(STORED DATA Opens)

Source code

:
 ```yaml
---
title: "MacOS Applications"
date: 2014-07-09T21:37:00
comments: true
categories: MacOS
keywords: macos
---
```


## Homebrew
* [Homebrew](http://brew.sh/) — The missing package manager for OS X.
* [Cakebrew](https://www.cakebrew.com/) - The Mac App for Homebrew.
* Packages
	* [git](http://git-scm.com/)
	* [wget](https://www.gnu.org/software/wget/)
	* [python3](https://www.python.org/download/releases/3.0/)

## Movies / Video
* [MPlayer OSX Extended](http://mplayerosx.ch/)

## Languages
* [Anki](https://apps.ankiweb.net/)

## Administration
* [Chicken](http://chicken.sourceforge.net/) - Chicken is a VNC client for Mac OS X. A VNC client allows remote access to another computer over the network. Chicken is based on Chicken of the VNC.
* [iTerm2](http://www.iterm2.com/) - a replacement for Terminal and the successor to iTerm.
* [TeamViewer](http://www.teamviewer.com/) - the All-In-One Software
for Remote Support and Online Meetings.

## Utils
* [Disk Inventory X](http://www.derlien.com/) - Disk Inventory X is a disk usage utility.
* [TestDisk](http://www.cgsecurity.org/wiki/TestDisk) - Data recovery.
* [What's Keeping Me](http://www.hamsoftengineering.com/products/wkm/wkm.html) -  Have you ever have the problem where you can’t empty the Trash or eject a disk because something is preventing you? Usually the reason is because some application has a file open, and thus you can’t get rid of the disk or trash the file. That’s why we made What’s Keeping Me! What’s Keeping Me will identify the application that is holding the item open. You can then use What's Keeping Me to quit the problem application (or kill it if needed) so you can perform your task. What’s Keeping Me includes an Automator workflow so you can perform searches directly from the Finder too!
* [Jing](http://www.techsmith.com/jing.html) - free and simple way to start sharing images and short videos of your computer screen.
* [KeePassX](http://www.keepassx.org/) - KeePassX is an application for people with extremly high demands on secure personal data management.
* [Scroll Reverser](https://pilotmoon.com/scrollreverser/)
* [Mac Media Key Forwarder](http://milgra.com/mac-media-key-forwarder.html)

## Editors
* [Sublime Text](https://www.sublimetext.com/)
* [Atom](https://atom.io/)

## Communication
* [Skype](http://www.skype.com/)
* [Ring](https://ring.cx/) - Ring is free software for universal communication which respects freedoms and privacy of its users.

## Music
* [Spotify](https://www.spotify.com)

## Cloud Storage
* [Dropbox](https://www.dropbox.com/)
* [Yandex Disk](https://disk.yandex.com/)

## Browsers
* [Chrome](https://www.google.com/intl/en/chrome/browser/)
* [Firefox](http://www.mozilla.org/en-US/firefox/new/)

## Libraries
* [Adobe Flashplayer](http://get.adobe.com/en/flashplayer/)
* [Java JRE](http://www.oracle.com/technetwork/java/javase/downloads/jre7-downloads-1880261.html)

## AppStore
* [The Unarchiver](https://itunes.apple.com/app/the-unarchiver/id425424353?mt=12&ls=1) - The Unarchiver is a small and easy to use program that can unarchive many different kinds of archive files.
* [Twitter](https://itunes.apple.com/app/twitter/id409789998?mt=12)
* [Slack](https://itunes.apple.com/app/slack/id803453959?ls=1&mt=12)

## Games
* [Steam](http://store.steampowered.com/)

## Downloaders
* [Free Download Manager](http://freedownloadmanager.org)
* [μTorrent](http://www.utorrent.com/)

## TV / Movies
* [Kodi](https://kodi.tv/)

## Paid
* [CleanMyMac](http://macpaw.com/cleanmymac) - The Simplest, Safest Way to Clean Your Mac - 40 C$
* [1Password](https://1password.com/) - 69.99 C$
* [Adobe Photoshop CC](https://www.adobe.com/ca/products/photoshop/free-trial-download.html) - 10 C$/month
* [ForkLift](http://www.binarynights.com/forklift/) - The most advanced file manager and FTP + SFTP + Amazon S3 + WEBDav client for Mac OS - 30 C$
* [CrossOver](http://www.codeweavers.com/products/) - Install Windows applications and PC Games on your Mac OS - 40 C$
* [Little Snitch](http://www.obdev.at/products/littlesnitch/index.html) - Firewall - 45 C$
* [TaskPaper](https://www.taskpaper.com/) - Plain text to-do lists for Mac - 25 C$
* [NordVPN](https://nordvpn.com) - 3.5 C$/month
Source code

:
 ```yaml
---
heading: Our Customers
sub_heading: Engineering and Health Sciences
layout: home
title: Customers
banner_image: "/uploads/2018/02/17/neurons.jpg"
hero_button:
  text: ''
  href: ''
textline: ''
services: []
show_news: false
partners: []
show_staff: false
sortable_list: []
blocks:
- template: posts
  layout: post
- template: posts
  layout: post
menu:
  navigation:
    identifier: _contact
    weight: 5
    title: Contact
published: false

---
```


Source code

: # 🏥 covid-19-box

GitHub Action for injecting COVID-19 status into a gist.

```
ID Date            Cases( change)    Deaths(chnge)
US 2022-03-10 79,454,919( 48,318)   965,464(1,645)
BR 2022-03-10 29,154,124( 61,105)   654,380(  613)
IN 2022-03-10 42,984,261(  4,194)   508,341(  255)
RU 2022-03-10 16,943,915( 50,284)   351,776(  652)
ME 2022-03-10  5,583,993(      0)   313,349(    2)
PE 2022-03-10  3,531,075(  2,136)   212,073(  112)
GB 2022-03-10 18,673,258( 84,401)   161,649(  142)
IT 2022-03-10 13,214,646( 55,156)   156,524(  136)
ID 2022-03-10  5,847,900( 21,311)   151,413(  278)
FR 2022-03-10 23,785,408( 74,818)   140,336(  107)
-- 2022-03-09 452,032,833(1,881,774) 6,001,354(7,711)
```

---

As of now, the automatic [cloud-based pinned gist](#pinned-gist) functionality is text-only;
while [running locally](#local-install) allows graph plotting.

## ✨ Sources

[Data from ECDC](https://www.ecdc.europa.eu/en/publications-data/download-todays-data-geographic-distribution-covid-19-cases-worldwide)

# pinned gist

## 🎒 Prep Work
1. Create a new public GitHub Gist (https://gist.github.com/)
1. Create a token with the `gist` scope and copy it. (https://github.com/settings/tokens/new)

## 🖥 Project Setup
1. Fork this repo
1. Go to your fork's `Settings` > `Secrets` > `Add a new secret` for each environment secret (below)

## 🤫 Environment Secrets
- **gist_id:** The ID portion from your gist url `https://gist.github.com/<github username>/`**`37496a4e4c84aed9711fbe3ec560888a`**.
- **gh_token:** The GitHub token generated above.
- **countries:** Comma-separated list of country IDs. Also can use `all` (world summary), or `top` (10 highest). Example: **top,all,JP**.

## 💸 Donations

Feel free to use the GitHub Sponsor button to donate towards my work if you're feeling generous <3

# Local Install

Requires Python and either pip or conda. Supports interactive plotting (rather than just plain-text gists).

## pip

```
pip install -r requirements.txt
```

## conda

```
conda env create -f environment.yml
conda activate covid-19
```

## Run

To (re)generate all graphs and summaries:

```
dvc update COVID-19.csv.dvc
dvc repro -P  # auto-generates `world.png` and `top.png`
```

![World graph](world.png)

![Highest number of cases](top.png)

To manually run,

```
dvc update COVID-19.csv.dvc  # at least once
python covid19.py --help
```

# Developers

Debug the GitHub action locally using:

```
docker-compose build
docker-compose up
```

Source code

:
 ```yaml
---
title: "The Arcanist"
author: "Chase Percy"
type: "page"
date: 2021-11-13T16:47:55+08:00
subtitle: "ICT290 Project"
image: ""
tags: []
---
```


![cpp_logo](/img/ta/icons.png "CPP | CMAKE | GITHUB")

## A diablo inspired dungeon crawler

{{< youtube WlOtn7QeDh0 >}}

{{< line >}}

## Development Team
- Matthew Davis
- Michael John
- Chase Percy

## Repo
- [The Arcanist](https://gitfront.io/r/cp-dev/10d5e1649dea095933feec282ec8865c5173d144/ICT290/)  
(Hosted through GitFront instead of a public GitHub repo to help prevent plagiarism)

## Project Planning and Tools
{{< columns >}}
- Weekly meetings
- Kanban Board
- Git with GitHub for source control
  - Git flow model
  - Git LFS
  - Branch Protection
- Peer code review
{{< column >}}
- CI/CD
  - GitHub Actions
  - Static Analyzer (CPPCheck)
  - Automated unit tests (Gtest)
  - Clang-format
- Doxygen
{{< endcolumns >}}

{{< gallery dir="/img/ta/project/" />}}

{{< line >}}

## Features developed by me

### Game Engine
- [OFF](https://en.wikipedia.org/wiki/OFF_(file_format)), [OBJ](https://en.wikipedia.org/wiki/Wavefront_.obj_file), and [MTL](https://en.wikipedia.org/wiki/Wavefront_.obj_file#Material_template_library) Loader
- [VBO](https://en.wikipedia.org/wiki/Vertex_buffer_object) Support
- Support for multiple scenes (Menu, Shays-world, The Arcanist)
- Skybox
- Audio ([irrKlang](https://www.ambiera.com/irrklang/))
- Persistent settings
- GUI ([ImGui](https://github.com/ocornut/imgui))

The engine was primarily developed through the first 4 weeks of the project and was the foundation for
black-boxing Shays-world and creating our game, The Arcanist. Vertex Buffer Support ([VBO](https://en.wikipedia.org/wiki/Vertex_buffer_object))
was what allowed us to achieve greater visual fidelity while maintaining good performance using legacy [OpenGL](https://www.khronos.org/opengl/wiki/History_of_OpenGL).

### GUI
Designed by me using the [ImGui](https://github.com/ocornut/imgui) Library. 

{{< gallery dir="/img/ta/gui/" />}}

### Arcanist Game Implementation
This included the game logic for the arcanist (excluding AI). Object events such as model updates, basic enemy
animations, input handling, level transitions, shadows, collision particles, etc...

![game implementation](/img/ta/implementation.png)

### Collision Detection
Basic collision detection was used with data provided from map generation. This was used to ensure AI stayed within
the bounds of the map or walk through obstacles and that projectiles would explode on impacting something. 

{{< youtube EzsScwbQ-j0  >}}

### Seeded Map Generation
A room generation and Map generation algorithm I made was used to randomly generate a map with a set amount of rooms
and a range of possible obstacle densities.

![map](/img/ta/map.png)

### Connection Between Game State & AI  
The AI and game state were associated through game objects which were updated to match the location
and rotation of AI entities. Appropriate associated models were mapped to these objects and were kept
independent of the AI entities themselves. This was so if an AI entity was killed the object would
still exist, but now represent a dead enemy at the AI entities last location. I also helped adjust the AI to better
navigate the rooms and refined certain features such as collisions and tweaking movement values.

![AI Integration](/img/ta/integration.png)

(STORED DATA Closes)

WORK ORDER: Among the lines above, find the one with "## Browsers" and the one with "Mac OS - 30 C$". Quote both and everything between them, exactly.

OUTPUT OF THE TASK:
## Browsers
* [Chrome](https://www.google.com/intl/en/chrome/browser/)
* [Firefox](http://www.mozilla.org/en-US/firefox/new/)

## Libraries
* [Adobe Flashplayer](http://get.adobe.com/en/flashplayer/)
* [Java JRE](http://www.oracle.com/technetwork/java/javase/downloads/jre7-downloads-1880261.html)

## AppStore
* [The Unarchiver](https://itunes.apple.com/app/the-unarchiver/id425424353?mt=12&ls=1) - The Unarchiver is a small and easy to use program that can unarchive many different kinds of archive files.
* [Twitter](https://itunes.apple.com/app/twitter/id409789998?mt=12)
* [Slack](https://itunes.apple.com/app/slack/id803453959?ls=1&mt=12)

## Games
* [Steam](http://store.steampowered.com/)

## Downloaders
* [Free Download Manager](http://freedownloadmanager.org)
* [μTorrent](http://www.utorrent.com/)

## TV / Movies
* [Kodi](https://kodi.tv/)

## Paid
* [CleanMyMac](http://macpaw.com/cleanmymac) - The Simplest, Safest Way to Clean Your Mac - 40 C$
* [1Password](https://1password.com/) - 69.99 C$
* [Adobe Photoshop CC](https://www.adobe.com/ca/products/photoshop/free-trial-download.html) - 10 C$/month
* [ForkLift](http://www.binarynights.com/forklift/) - The most advanced file manager and FTP + SFTP + Amazon S3 + WEBDav client for Mac OS - 30 C$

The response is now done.